==== RECORDS FOR THIS TASK ====

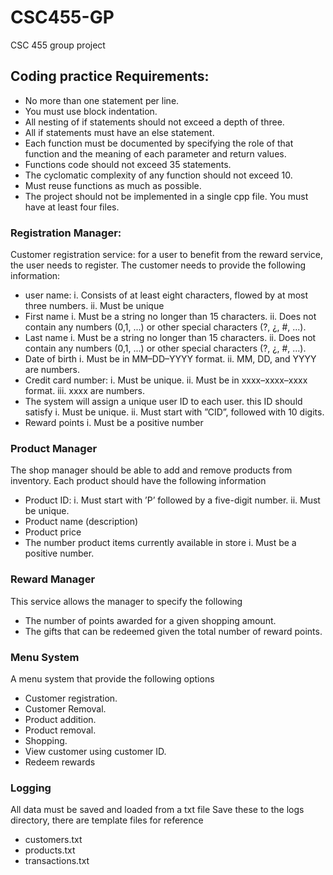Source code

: # CSC455-GP
CSC 455 group project

## Coding practice Requirements:
* No more than one statement per line.
* You must use block indentation.
* All nesting of if statements should not exceed a depth of three.
* All if statements must have an else statement.
* Each function must be documented by specifying the role of that function and the meaning of each parameter and return values.
* Functions code should not exceed 35 statements.
* The cyclomatic complexity of any function should not exceed 10.
* Must reuse functions as much as possible.
* The project should not be implemented in a single cpp file. You must have at least four files.

### Registration Manager:
Customer registration service: for a user to benefit from the reward service, the user needs to
register. The customer needs to provide the following information:
* user name:
    i. Consists of at least eight characters, flowed by at most three numbers.
    ii. Must be unique
* First name
    i. Must be a string no longer than 15 characters.
    ii. Does not contain any numbers (0,1, ...) or other special characters (?, ¿, #, ...).
* Last name
    i. Must be a string no longer than 15 characters.
    ii. Does not contain any numbers (0,1, ...) or other special characters (?, ¿, #, ...).
* Date of birth
    i. Must be in MM–DD–YYYY format.
    ii. MM, DD, and YYYY are numbers.
* Credit card number:
    i. Must be unique.
    ii. Must be in xxxx–xxxx–xxxx format.
    iii. xxxx are numbers.
* The system will assign a unique user ID to each user. this ID should satisfy
    i. Must be unique.
    ii. Must start with ”CID”, followed with 10 digits.
* Reward points
    i. Must be a positive number

### Product Manager
The shop manager should be able to add and remove products from inventory. Each product should have the following information
* Product ID:
    i. Must start with ’P’ followed by a five-digit number.
    ii. Must be unique.
* Product name (description)
* Product price
* The number product items currently available in store
    i. Must be a positive number.

### Reward Manager
This service allows the manager to specify the following
* The number of points awarded for a given shopping amount.
* The gifts that can be redeemed given the total number of reward points.

### Menu System
A menu system that provide the following options
* Customer registration.
* Customer Removal.
* Product addition.
* Product removal.
* Shopping.
* View customer using customer ID.
* Redeem rewards

### Logging
All data must be saved and loaded from a txt file
Save these to the logs directory, there are template files for reference
* customers.txt
* products.txt
* transactions.txt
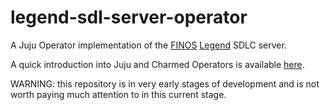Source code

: # legend-sdl-server-operator
A Juju Operator implementation of the [FINOS](https://www.finos.org)
[Legend](https://legend.finos.org) SDLC server.

A quick introduction into Juju and Charmed Operators is available 
[here](https://juju.is/docs/olm/quick-reference).

WARNING: this repository is in very early stages of development and is not
worth paying much attention to in this current stage.
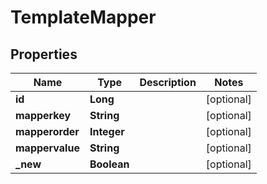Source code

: 

# TemplateMapper


## Properties

| Name | Type | Description | Notes |
|------------ | ------------- | ------------- | -------------|
|**id** | **Long** |  |  [optional] |
|**mapperkey** | **String** |  |  [optional] |
|**mapperorder** | **Integer** |  |  [optional] |
|**mappervalue** | **String** |  |  [optional] |
|**_new** | **Boolean** |  |  [optional] |



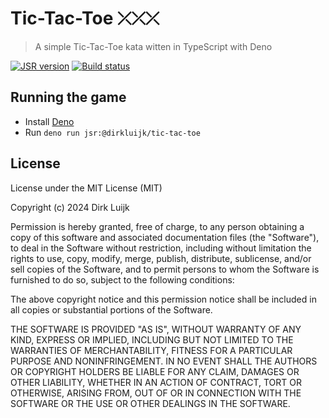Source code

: # Tic-Tac-Toe ⤫⤫⤫

> A simple Tic-Tac-Toe kata witten in TypeScript with Deno 

[![JSR version](http://img.shields.io/jsr/v/@dirkluijk/tic-tac-toe.svg)](https://jsr.io/@dirkluijk/tic-tac-toe)
[![Build status](https://github.com/dirkluijk/tic-tac-toe/actions/workflows/ci.yml/badge.svg?branch=main)](https://github.com/dirkluijk/tic-tac-toe/actions/workflows/ci.yml)

## Running the game

* Install [Deno](https://deno.com/)
* Run `deno run jsr:@dirkluijk/tic-tac-toe` 

## License

License under the MIT License (MIT)

Copyright (c) 2024 Dirk Luijk

Permission is hereby granted, free of charge, to any person obtaining a copy
of this software and associated documentation files (the "Software"), to deal
in the Software without restriction, including without limitation the rights
to use, copy, modify, merge, publish, distribute, sublicense, and/or sell
copies of the Software, and to permit persons to whom the Software is
furnished to do so, subject to the following conditions:

The above copyright notice and this permission notice shall be included in all
copies or substantial portions of the Software.

THE SOFTWARE IS PROVIDED "AS IS", WITHOUT WARRANTY OF ANY KIND, EXPRESS OR
IMPLIED, INCLUDING BUT NOT LIMITED TO THE WARRANTIES OF MERCHANTABILITY,
FITNESS FOR A PARTICULAR PURPOSE AND NONINFRINGEMENT. IN NO EVENT SHALL THE
AUTHORS OR COPYRIGHT HOLDERS BE LIABLE FOR ANY CLAIM, DAMAGES OR OTHER
LIABILITY, WHETHER IN AN ACTION OF CONTRACT, TORT OR OTHERWISE, ARISING FROM,
OUT OF OR IN CONNECTION WITH THE SOFTWARE OR THE USE OR OTHER DEALINGS IN THE
SOFTWARE.
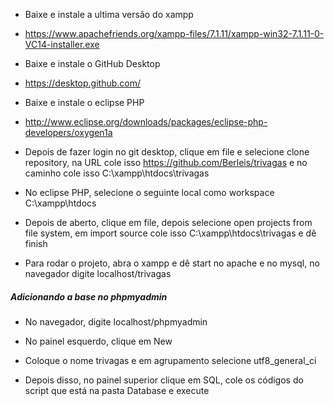 - Baixe e instale a ultima versão do xampp

- https://www.apachefriends.org/xampp-files/7.1.11/xampp-win32-7.1.11-0-VC14-installer.exe

- Baixe e instale o GitHub Desktop

- https://desktop.github.com/

- Baixe e instale o eclipse PHP

- http://www.eclipse.org/downloads/packages/eclipse-php-developers/oxygen1a

- Depois de fazer login no git desktop, clique em file e selecione clone repository, na
URL cole isso https://github.com/Berleis/trivagas e no caminho cole isso C:\xampp\htdocs\trivagas

- No eclipse PHP, selecione o seguinte local como workspace C:\xampp\htdocs

- Depois de aberto, clique em file, depois selecione open projects from file system, em import source cole isso C:\xampp\htdocs\trivagas e dê finish

- Para rodar o projeto, abra o xampp e dê start no apache e no mysql, no navegador digite localhost/trivagas

##### Adicionando a base no phpmyadmin #####

- No navegador, digite localhost/phpmyadmin

- No painel esquerdo, clique em New

- Coloque o nome trivagas e em agrupamento selecione utf8_general_ci

- Depois disso, no painel superior clique em SQL, cole os códigos do script que está na pasta Database e execute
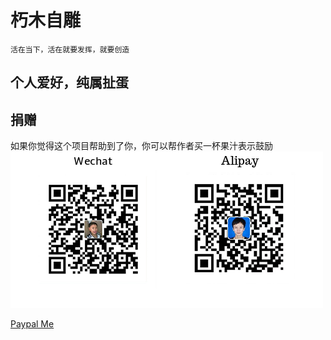 # 朽木自雕

    活在当下，活在就要发挥，就要创造
## 个人爱好，纯属扯蛋
## 捐赠
如果你觉得这个项目帮助到了你，你可以帮作者买一杯果汁表示鼓励
![pay](./img/pay.png)

[Paypal Me](https://paypal.me/yangfubing)

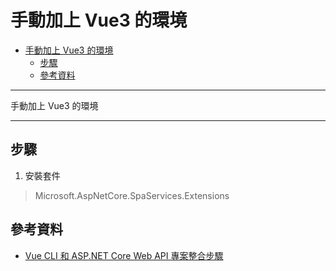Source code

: # 手動加上 Vue3 的環境

- [手動加上 Vue3 的環境](#%e6%89%8b%e5%8b%95%e5%8a%a0%e4%b8%8a-vue3-%e7%9a%84%e7%92%b0%e5%a2%83)
  - [步驟](#%e6%ad%a5%e9%a9%9f)
  - [參考資料](#%e5%8f%83%e8%80%83%e8%b3%87%e6%96%99)

---

手動加上 Vue3 的環境

---

## 步驟

1. 安裝套件

> Microsoft.AspNetCore.SpaServices.Extensions

## 參考資料

- [Vue CLI 和 ASP.NET Core Web API 專案整合步驟](https://poychang.github.io/vue-cli-with-dotnet-core-api/)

====

WHAT TO DO: Where a line of the material holds the word "xxxx", copy that line.

RESULT OF THIS TASK:
    ii. Must be in xxxx–xxxx–xxxx format.
    iii. xxxx are numbers.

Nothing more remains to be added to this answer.